Algorithm against Twitter Spam

In jetwick we only want to show relevant tweets for a search. No noise, no spam.

So first problem is solvable when we the user sorts by retweets, filters out by a specific criteria of his choice or when he refines its search: adds more specific terms.

But how can we get rid of spam at twitter?
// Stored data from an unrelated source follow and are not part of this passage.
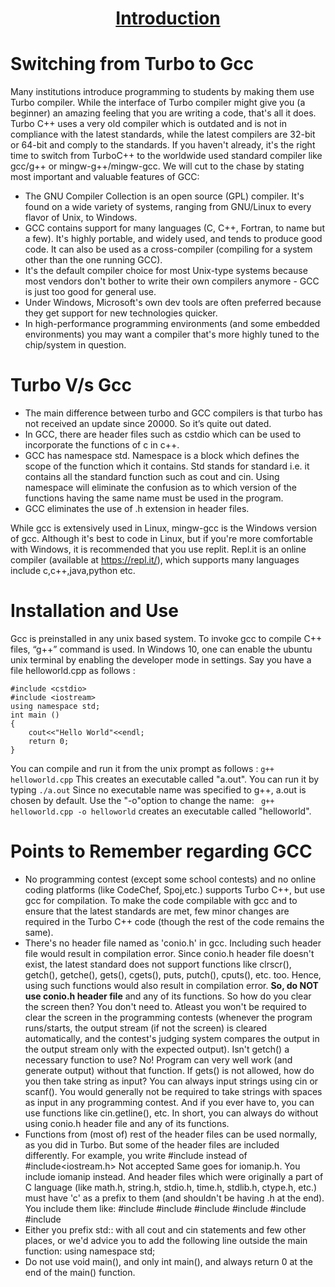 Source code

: <h1 align="center"><a href="#">Introduction</a></h1>

# Switching from Turbo to Gcc

Many institutions introduce programming to students by making them use Turbo compiler.
While the interface of Turbo compiler might give you (a beginner) an amazing feeling that you are writing a code, that's all it does. Turbo C++ uses a very old compiler which is outdated and is not in compliance with the latest standards, while the latest compilers are 32-bit or 64-bit and comply to the standards. If you haven't already, it's the right time to switch from TurboC++ to the worldwide used standard compiler like gcc/g++ or mingw-g++/mingw-gcc. 
We will cut to the chase by stating most important and valuable features of GCC:
 - The GNU Compiler Collection is an open source (GPL) compiler. It's found on a wide variety of systems, ranging from GNU/Linux to every flavor of Unix, to Windows.
 - GCC contains support for many languages (C, C++, Fortran, to name but a few). It's highly portable, and widely used, and tends to produce good code. It can also be used as a cross-compiler (compiling for a system other than the one running GCC).
 - It's the default compiler choice for most Unix-type systems because most vendors don't bother to write their own compilers anymore - GCC is just too good for general use.
 - Under Windows, Microsoft's own dev tools are often preferred because they get support for new technologies quicker.
 - In high-performance programming environments (and some embedded environments) you may want a compiler that's more highly tuned to the chip/system in question.

  
# Turbo V/s Gcc

  - The main difference between turbo and GCC compilers is that turbo has not received an update since 20000. So it’s quite out dated. 
  -  In GCC, there are header files such as cstdio which can be used to incorporate the functions of c in c++. 
  - GCC has namespace std. Namespace is a block which defines the scope of the function which it contains. Std stands for standard i.e. it contains all the standard function such as cout and cin. Using namespace will eliminate the confusion as to which version of the functions having the same name must be used in the program.
  - GCC eliminates the use of .h extension in header files.
  
While gcc is extensively used in Linux, mingw-gcc is the Windows version of gcc. Although it's best to code in Linux, but if you're more comfortable with Windows, it is recommended that you use replit. Repl.it is an online compiler (available at https://repl.it/), which supports many languages include c,c++,java,python etc.

# Installation and Use
Gcc is preinstalled in any unix based system. To invoke gcc to compile C++ files, “g++” command is used.
In Windows 10, one can enable the ubuntu unix terminal by enabling the developer mode in settings.
Say you have a file helloworld.cpp as follows :
```
#include <cstdio>
#include <iostream>
using namespace std;
int main ()
{
    cout<<"Hello World"<<endl;
    return 0;
}
```

You can compile and run it from the unix prompt as follows :
``` g++ helloworld.cpp ```
This creates an executable called "a.out". You can run it by typing
``` ./a.out ```
Since no executable name was specified to g++, a.out is chosen by default. Use the "-o"option to change the name:
``` g++ helloworld.cpp -o helloworld```
creates an executable called "helloworld".

# Points to Remember regarding GCC
  - No programming contest (except some school contests) and no online coding platforms (like CodeChef, Spoj,etc.) supports Turbo C++, but use gcc for compilation. To make the code compilable with gcc and to ensure that the latest standards are met, few minor changes are required in the Turbo C++ code (though the rest of the
code remains the same). 
  - There's no header file named as 'conio.h' in gcc. Including such header file would result in compilation error. Since conio.h header file doesn't exist, the latest standard does not support functions like clrscr(), getch(), getche(), gets(), cgets(), puts, putch(), cputs(), etc. too. Hence, using such functions would also result in compilation error. **So, do NOT use conio.h header file** and any of its functions. So how do you clear the screen then? You don't need to. Atleast you won't be required to clear the screen in the programming contests (whenever the program runs/starts, the output stream (if not the screen) is cleared automatically, and the contest's judging system compares the output in the output stream only with the expected output). Isn't getch() a necessary function to use? No! Program can very well work (and generate output) without that function. If gets() is not allowed, how do you then take string as input? You can always input strings using cin or scanf(). You would generally not be required to take strings with spaces as input in any
programming contest. And if you ever have to, you can use functions like cin.getline(), etc. In short, you can always do without using conio.h header file and any of its functions. 
  - Functions from (most of) rest of the header files can be used normally, as you did in Turbo. But some of the header files are included differently. For example, you write #include<iostream> instead of #include<iostream.h> Not accepted Same goes for iomanip.h. You include iomanip instead. And header files which were originally a
part of C language (like math.h, string.h, stdio.h, time.h, stdlib.h, ctype.h, etc.) must have 'c' as a prefix to them (and shouldn't be having .h at the end). You include them like:
#include<cmath> #include<cstring> #include<cstdio> #include<ctime>
#include<cstdlib> #include<cctype>
  - Either you prefix std:: with all cout and cin statements and few other places, or we'd advice you to add the following line outside the main function: using namespace std;
  - Do not use void main(), and only int main(), and always return 0 at the end of the main() function.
First, what is spam at twitter?

Several years ago Paul Graham gave a nice definition of email spam: ‘unsolicited and automated’. With this definition we can identify 4 situations for twitter spam:

  1. unsolicited tweets which appear in your timeline (e.g. the new ads or even retweets of your followers could be spam too ;-))
  2. unsolicited tweets in your searches not relevant to the search (e.g. spammers simply add hashtags from the trending topics to increase popularity of their tweets)
  3. unsolicited automated tweets which mentions you (and not only you …)
  4. unsolicited direct messages
  5. even fast following and unfollowing can be spam, because most users have enabled a notification
  6. a very cool spamming technic: some spammers add a mini advertisment to a nice statement of you or your product. If you don’t read the tweet carefully or follow the links, this could (mis)lead you to retweet it and make indirect advertisment for them.

With the following algorithm we can try to solve point 2 and 3.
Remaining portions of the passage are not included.